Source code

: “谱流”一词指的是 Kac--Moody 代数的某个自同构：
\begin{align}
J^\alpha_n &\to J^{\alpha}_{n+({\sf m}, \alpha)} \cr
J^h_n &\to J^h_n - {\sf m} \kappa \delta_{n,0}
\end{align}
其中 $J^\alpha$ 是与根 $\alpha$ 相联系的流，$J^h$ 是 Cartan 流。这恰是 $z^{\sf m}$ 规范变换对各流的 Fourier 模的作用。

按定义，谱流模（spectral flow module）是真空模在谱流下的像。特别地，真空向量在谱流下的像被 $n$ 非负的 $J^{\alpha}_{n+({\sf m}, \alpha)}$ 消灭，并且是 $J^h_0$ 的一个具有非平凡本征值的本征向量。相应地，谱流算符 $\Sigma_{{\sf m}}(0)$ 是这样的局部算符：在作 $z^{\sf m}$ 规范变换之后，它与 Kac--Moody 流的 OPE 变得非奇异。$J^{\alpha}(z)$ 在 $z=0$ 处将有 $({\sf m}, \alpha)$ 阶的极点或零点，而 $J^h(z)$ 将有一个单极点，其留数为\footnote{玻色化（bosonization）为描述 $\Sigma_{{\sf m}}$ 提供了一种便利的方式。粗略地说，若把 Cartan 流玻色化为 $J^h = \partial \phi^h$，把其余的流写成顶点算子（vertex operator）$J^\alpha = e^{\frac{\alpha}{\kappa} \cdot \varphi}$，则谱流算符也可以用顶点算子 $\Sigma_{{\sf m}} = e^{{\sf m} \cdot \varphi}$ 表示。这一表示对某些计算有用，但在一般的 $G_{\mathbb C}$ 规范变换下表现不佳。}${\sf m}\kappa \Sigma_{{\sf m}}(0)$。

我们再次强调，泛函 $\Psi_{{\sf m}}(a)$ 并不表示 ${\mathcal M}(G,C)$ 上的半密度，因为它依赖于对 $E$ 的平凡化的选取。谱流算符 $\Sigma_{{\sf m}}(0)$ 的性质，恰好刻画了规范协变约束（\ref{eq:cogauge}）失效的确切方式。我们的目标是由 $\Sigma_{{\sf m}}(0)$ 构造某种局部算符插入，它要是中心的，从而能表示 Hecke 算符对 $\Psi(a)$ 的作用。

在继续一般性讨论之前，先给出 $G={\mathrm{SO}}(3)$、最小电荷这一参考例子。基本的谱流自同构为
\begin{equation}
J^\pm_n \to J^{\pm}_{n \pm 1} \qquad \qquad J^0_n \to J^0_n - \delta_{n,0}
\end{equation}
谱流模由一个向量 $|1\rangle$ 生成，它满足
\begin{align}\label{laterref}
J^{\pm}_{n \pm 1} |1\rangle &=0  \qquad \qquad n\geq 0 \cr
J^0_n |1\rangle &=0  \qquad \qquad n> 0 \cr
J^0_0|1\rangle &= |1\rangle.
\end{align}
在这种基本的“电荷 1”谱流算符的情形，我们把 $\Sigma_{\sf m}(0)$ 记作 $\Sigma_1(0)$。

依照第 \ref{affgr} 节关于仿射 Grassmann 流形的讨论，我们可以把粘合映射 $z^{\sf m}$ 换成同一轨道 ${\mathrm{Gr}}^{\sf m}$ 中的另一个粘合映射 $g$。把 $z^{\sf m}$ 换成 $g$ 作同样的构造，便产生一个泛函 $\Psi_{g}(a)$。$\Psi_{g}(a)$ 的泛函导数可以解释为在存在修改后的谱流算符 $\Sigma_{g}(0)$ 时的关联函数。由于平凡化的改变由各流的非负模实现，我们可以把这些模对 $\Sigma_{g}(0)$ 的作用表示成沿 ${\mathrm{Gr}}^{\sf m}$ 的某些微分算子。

Prompt> In the lines above, every record is to be repeated exactly.

Output for this exercise>
Source code

: “谱流”一词指的是 Kac--Moody 代数的某个自同构：
\begin{align}
J^\alpha_n &\to J^{\alpha}_{n+({\sf m}, \alpha)} \cr
J^h_n &\to J^h_n - {\sf m} \kappa \delta_{n,0}
\end{align}
其中 $J^\alpha$ 是与根 $\alpha$ 相联系的流，$J^h$ 是 Cartan 流。这恰是 $z^{\sf m}$ 规范变换对各流的 Fourier 模的作用。

按定义，谱流模（spectral flow module）是真空模在谱流下的像。特别地，真空向量在谱流下的像被 $n$ 非负的 $J^{\alpha}_{n+({\sf m}, \alpha)}$ 消灭，并且是 $J^h_0$ 的一个具有非平凡本征值的本征向量。相应地，谱流算符 $\Sigma_{{\sf m}}(0)$ 是这样的局部算符：在作 $z^{\sf m}$ 规范变换之后，它与 Kac--Moody 流的 OPE 变得非奇异。$J^{\alpha}(z)$ 在 $z=0$ 处将有 $({\sf m}, \alpha)$ 阶的极点或零点，而 $J^h(z)$ 将有一个单极点，其留数为\footnote{玻色化（bosonization）为描述 $\Sigma_{{\sf m}}$ 提供了一种便利的方式。粗略地说，若把 Cartan 流玻色化为 $J^h = \partial \phi^h$，把其余的流写成顶点算子（vertex operator）$J^\alpha = e^{\frac{\alpha}{\kappa} \cdot \varphi}$，则谱流算符也可以用顶点算子 $\Sigma_{{\sf m}} = e^{{\sf m} \cdot \varphi}$ 表示。这一表示对某些计算有用，但在一般的 $G_{\mathbb C}$ 规范变换下表现不佳。}${\sf m}\kappa \Sigma_{{\sf m}}(0)$。

我们再次强调，泛函 $\Psi_{{\sf m}}(a)$ 并不表示 ${\mathcal M}(G,C)$ 上的半密度，因为它依赖于对 $E$ 的平凡化的选取。谱流算符 $\Sigma_{{\sf m}}(0)$ 的性质，恰好刻画了规范协变约束（\ref{eq:cogauge}）失效的确切方式。我们的目标是由 $\Sigma_{{\sf m}}(0)$ 构造某种局部算符插入，它要是中心的，从而能表示 Hecke 算符对 $\Psi(a)$ 的作用。

在继续一般性讨论之前，先给出 $G={\mathrm{SO}}(3)$、最小电荷这一参考例子。基本的谱流自同构为
\begin{equation}
J^\pm_n \to J^{\pm}_{n \pm 1} \qquad \qquad J^0_n \to J^0_n - \delta_{n,0}
\end{equation}
谱流模由一个向量 $|1\rangle$ 生成，它满足
\begin{align}\label{laterref}
J^{\pm}_{n \pm 1} |1\rangle &=0  \qquad \qquad n\geq 0 \cr
J^0_n |1\rangle &=0  \qquad \qquad n> 0 \cr
J^0_0|1\rangle &= |1\rangle.
\end{align}
在这种基本的“电荷 1”谱流算符的情形，我们把 $\Sigma_{\sf m}(0)$ 记作 $\Sigma_1(0)$。

依照第 \ref{affgr} 节关于仿射 Grassmann 流形的讨论，我们可以把粘合映射 $z^{\sf m}$ 换成同一轨道 ${\mathrm{Gr}}^{\sf m}$ 中的另一个粘合映射 $g$。把 $z^{\sf m}$ 换成 $g$ 作同样的构造，便产生一个泛函 $\Psi_{g}(a)$。$\Psi_{g}(a)$ 的泛函导数可以解释为在存在修改后的谱流算符 $\Sigma_{g}(0)$ 时的关联函数。由于平凡化的改变由各流的非负模实现，我们可以把这些模对 $\Sigma_{g}(0)$ 的作用表示成沿 ${\mathrm{Gr}}^{\sf m}$ 的某些微分算子。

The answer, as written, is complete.